— Радость нам, дикторам, доставляла работа во время парадов. Сначала на 1 Мая и 7 ноября. День Победы начали отмечать с 1965 года, только тогда мы заимели пятую трибуну для радио и телевидения, где находилась наша техника, а под Спасской башней ставили ПТС. Работа была очень ответственная. Мы с Валентиной Леонтьевой, Нонной Бодровой, позже — с Анной Шатиловой долгие годы вместе работали на Красной площади. Стоишь 7 ноября, снежок за шиворот сыплет. Сложность заключалась в прямых включениях. Например, мы выходили на прямую связь с космонавтами — всего на две-три минуты. Мы должны были включиться в телемост в строго обозначенное время — скажем, в 11 часов 2 минуты. И надо было вести трансляцию так, чтобы подойти точно к этому рубежу. Несмотря на сложности и ответственность, воспоминания об этой работе у меня остались самые приятные. Люди тогда были другие — шли на демонстрацию окрыленные, с улыбками. Необычайное чувство единения и праздника передавалось и нам, поэтому равнодушно относиться к происходящему на Красной площади было невозможно.

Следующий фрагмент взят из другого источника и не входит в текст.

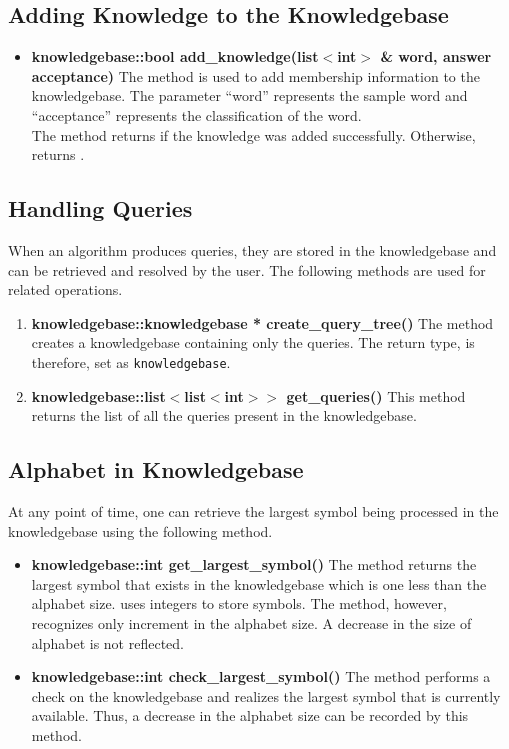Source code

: \subsection*{Adding Knowledge to the Knowledgebase} 
\begin{itemize}
\item \textbf{knowledgebase::bool add\_knowledge(list$<$int$>$ \& word, answer acceptance)} \vskip 1pt
The method is used to add membership information to the knowledgebase. The parameter ``word'' represents the sample word and ``acceptance'' represents the classification of the word. \\
The method returns \true if the knowledge was added successfully. Otherwise, returns \false.
\end{itemize}	

\subsection*{Handling Queries}
When an \online algorithm produces queries, they are stored in the knowledgebase and can be retrieved and resolved by the user. The following methods are used for related operations.

\begin{enumerate}
\item \textbf{knowledgebase::knowledgebase * create\_query\_tree()} \vskip 1pt
The method creates a knowledgebase containing only the queries. The return type, is therefore, set as \texttt{knowledgebase}.
	
\item \textbf{knowledgebase::list$<$list$<$int$>$$>$ get\_queries()} \vskip 1pt
This method returns the list of all the queries present in the knowledgebase.
\end{enumerate}

\subsection*{Alphabet in Knowledgebase}
At any point of time, one can retrieve the largest symbol being processed in the knowledgebase using the following method.

\begin{itemize}
\item \textbf{knowledgebase::int get\_largest\_symbol()} \vskip 1pt 
The method returns the largest symbol that exists in the knowledgebase which is one less than the alphabet size. \libalf uses integers to store symbols. The method, however, recognizes only increment in the alphabet size. A decrease in the size of alphabet is not reflected. 

\item \textbf{knowledgebase::int check\_largest\_symbol()} \hfill \vskip 1pt
The method performs a check on the knowledgebase and realizes the largest symbol that is currently available. Thus, a decrease in the alphabet size can be recorded by this method.
\end{itemize}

— Нет, такого не было. Люди привыкали, втягивались. Ведь что такое прямой эфир? Это самое яркое проявление телевизионного искусства, оказывающее сильное воздействие на зрителя, который чувствует сиюминутность происходящего. Ловит выражение ваших глаз, волнение диктора и ценит такие моменты. Кстати, в течение долгих лет наши друзья-соперники — кинематографисты и театральные деятели — не признавали телевидение искусством. Для них это был источник передачи произведений искусства на расстояние. Я полтора десятка лет был членом Комитета по Ленинским и Государственным премиям. У нас была скромная секция кино и телевидения, сокращенно КиТ. Сергей Аполлинариевич Герасимов председательствовал, в жюри входили Сергей Бондарчук, Станислав Ростоцкий, Лев Кулиджанов, Алексей Баталов, Вячеслав Тихонов, Андрей Мартынов и другие потрясающие актеры и люди. Но многие из них не признавали телевидение, оно считалось вторым сортом, хотя уже в то время оно снимало серьезные многосерийные фильмы, имевшие огромный успех, — например, «Вечный зов», «Семнадцать мгновений весны». Шла большая и серьезная работа по убеждению наших друзей в том, что телевидение — это искусство.

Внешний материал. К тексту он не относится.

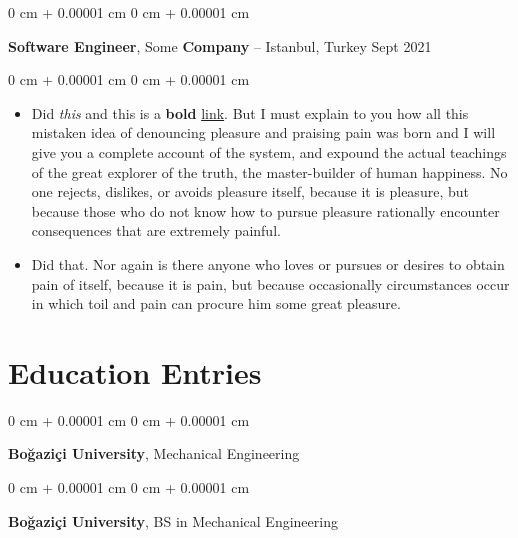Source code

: \documentclass[10pt, letterpaper]{article}
\newenvironment{highlights}{
    \begin{itemize}[
        topsep=0.10 cm,
        parsep=0.10 cm,
        partopsep=0pt,
        itemsep=0pt,
        leftmargin=0 cm + 10pt
    ]
}{
    \end{itemize}
} %
\newenvironment{onecolentry}{
    \begin{adjustwidth}{
        0 cm + 0.00001 cm
    }{
        0 cm + 0.00001 cm
    }
}{
    \end{adjustwidth}
} %
\newenvironment{twocolentry}[2][]{
    \onecolentry
    \def\secondColumn{#2}
    \setcolumnwidth{\fill, 4.5 cm}
    \begin{paracol}{2}
}{
    \switchcolumn \raggedleft \secondColumn
    \end{paracol}
    \endonecolentry
} %
\begin{document}
        \vspace{0.2 cm}

        \begin{twocolentry}{
            Sept 2021
        }
            \textbf{Software Engineer}, Some \textbf{Company} -- Istanbul, Turkey\end{twocolentry}

        \vspace{0.10 cm}
        \begin{onecolentry}
            \begin{highlights}
                \item Did \textit{this} and this is a \textbf{bold} \href{https://example.com}{link}. But I must explain to you how all this mistaken idea of denouncing pleasure and praising pain was born and I will give you a complete account of the system, and expound the actual teachings of the great explorer of the truth, the master-builder of human happiness. No one rejects, dislikes, or avoids pleasure itself, because it is pleasure, but because those who do not know how to pursue pleasure rationally encounter consequences that are extremely painful.
                \item Did that. Nor again is there anyone who loves or pursues or desires to obtain pain of itself, because it is pain, but because occasionally circumstances occur in which toil and pain can procure him some great pleasure.
            \end{highlights}
        \end{onecolentry}



    
    \section{Education Entries}



        
        \begin{onecolentry}
            \textbf{Boğaziçi University}, Mechanical Engineering\end{onecolentry}



        \vspace{0.2 cm}

        \begin{onecolentry}
            \textbf{Boğaziçi University}, BS in Mechanical Engineering\end{onecolentry}
\end{document}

— Кстати, был случай у Анны Шатиловой: она делала сообщение о повышении цен, и в это время что-то со звуком случилось. Все следили за происходящим, затаив дыхание, потому что было ощущение, что случилось страшное. Хотя на самом деле это была чисто техническая накладка...

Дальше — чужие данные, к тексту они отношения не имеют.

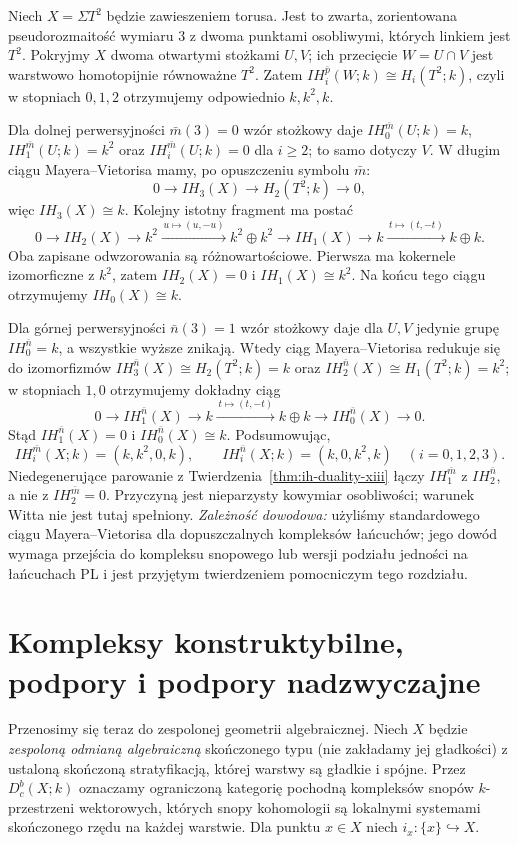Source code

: \begin{przyklad}
\label{ex:suspension-torus-xiii}
Niech $X=\Sigma T^2$ będzie zawieszeniem torusa.
Jest to zwarta, zorientowana pseudorozmaitość wymiaru $3$
z dwoma punktami osobliwymi, których linkiem jest $T^2$.
Pokryjmy $X$ dwoma otwartymi stożkami $U,V$; ich
przecięcie $W=U\cap V$ jest warstwowo homotopijnie
równoważne $T^2$. Zatem
$IH_i^{\bar p}(W;k)\cong H_i(T^2;k)$, czyli
w stopniach $0,1,2$ otrzymujemy odpowiednio $k,k^2,k$.

Dla dolnej perwersyjności $\bar m(3)=0$ wzór
stożkowy daje
$IH_0^{\bar m}(U;k)=k$,
$IH_1^{\bar m}(U;k)=k^2$ oraz
$IH_i^{\bar m}(U;k)=0$ dla $i\ge2$;
to samo dotyczy $V$. W długim ciągu
Mayera--Vietorisa mamy, po opuszczeniu
symbolu $\bar m$:
\[
0\longrightarrow IH_3(X)\longrightarrow
H_2(T^2;k)\longrightarrow0,
\]
więc $IH_3(X)\cong k$. Kolejny istotny
fragment ma postać
\[
0\longrightarrow IH_2(X)\longrightarrow
k^2\xrightarrow{\,u\mapsto(u,-u)\,}k^2\oplus k^2
\longrightarrow IH_1(X)\longrightarrow
k\xrightarrow{\,t\mapsto(t,-t)\,}k\oplus k.
\]
Oba zapisane odwzorowania są różnowartościowe.
Pierwsza ma kokernele izomorficzne z $k^2$,
zatem $IH_2(X)=0$ i $IH_1(X)\cong k^2$.
Na końcu tego ciągu otrzymujemy $IH_0(X)\cong k$.

Dla górnej perwersyjności $\bar n(3)=1$ wzór
stożkowy daje dla $U,V$ jedynie grupę
$IH_0^{\bar n}=k$, a wszystkie wyższe znikają.
Wtedy ciąg Mayera--Vietorisa redukuje się
do izomorfizmów
$IH_3^{\bar n}(X)\cong H_2(T^2;k)=k$ oraz
$IH_2^{\bar n}(X)\cong H_1(T^2;k)=k^2$;
w stopniach $1,0$ otrzymujemy dokładny ciąg
\[
0\longrightarrow IH_1^{\bar n}(X)
\longrightarrow k\xrightarrow{\,t\mapsto(t,-t)\,}
k\oplus k\longrightarrow IH_0^{\bar n}(X)
\longrightarrow0.
\]
Stąd $IH_1^{\bar n}(X)=0$ i
$IH_0^{\bar n}(X)\cong k$.
Podsumowując,
\[
IH_i^{\bar m}(X;k)=(k,k^2,0,k),\qquad
IH_i^{\bar n}(X;k)=(k,0,k^2,k)
\quad (i=0,1,2,3).
\]
Niedegenerujące parowanie z
Twierdzenia~\ref{thm:ih-duality-xiii} łączy
$IH_1^{\bar m}$ z $IH_2^{\bar n}$,
a nie z $IH_2^{\bar m}=0$.
Przyczyną jest nieparzysty kowymiar osobliwości;
warunek Witta nie jest tutaj spełniony.
\emph{Zależność dowodowa:} użyliśmy standardowego
ciągu Mayera--Vietorisa dla dopuszczalnych kompleksów
łańcuchów; jego dowód wymaga przejścia do
kompleksu snopowego lub wersji podziału jedności
na łańcuchach PL i jest przyjętym twierdzeniem
pomocniczym tego rozdziału.
\end{przyklad}

\section{Kompleksy konstruktybilne, podpory i podpory nadzwyczajne}
Przenosimy się teraz do zespolonej geometrii
algebraicznej. Niech $X$ będzie \emph{zespoloną odmianą
algebraiczną} skończonego typu (nie zakładamy jej
gładkości) z ustaloną skończoną
stratyfikacją, której warstwy są gładkie i spójne.
Przez $D_c^b(X;k)$ oznaczamy ograniczoną kategorię
pochodną kompleksów snopów $k$-przestrzeni wektorowych,
których snopy kohomologii są lokalnymi systemami
skończonego rzędu na każdej warstwie.
Dla punktu $x\in X$ niech $i_x:\{x\}\hookrightarrow X$.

— Действительно так. У меня в гостях был Владимир Валентинович Меньшов, и мы с женой ему рассказывали всякие истории, в том числе этот эпизод. Это было, когда мы соревновались с нашими братьями-друзьями с радио — кто раньше выйдет в эфир. Если мы выходили на две минуты раньше — это был прорыв!
В то время мы получали сообщения ТАСС по телетайпу. И вот идет сообщение, уже пришли четыре части из шести, в каждой по 12—14 строчек. Выпускающий Юрий Владеев говорит: «Слушай, старик, давай рискнем, на две минуты обойдем радио». Я говорю: «Давай, а где пятая и шестая части?» — «Сейчас придут, я поднесу». Иду в эфир. А дело было на Шаболовке в маленькой студии, заставленной осветительными приборами и камерами. Читаю и жду, когда же принесут оставшиеся части текста. Уже идет четвертая часть, я замедляю темп, у меня выступает холодный пот. В тот момент я вспомнил Юрия Борисовича Левитана, который в этом случае вышел бы из положения, сказав: «Повторяю!» И начал бы читать снова. И только я уже подготовился к тому, чтобы сказать эту сакраментальную фразу, как вижу Юру, который ползет, держа в зубах листок с текстом и пробираясь, чтобы не задеть аппаратуру. Прямо из зубов у него я вынул бумагу и продолжил читать. Но это оказалась пятая часть, а ведь нужна еще и шестая! Самое главное-то заключалось именно в ней! Юра Владеев все-таки успел ее принести! Все счастливо закончилось, но стресс колоссальный.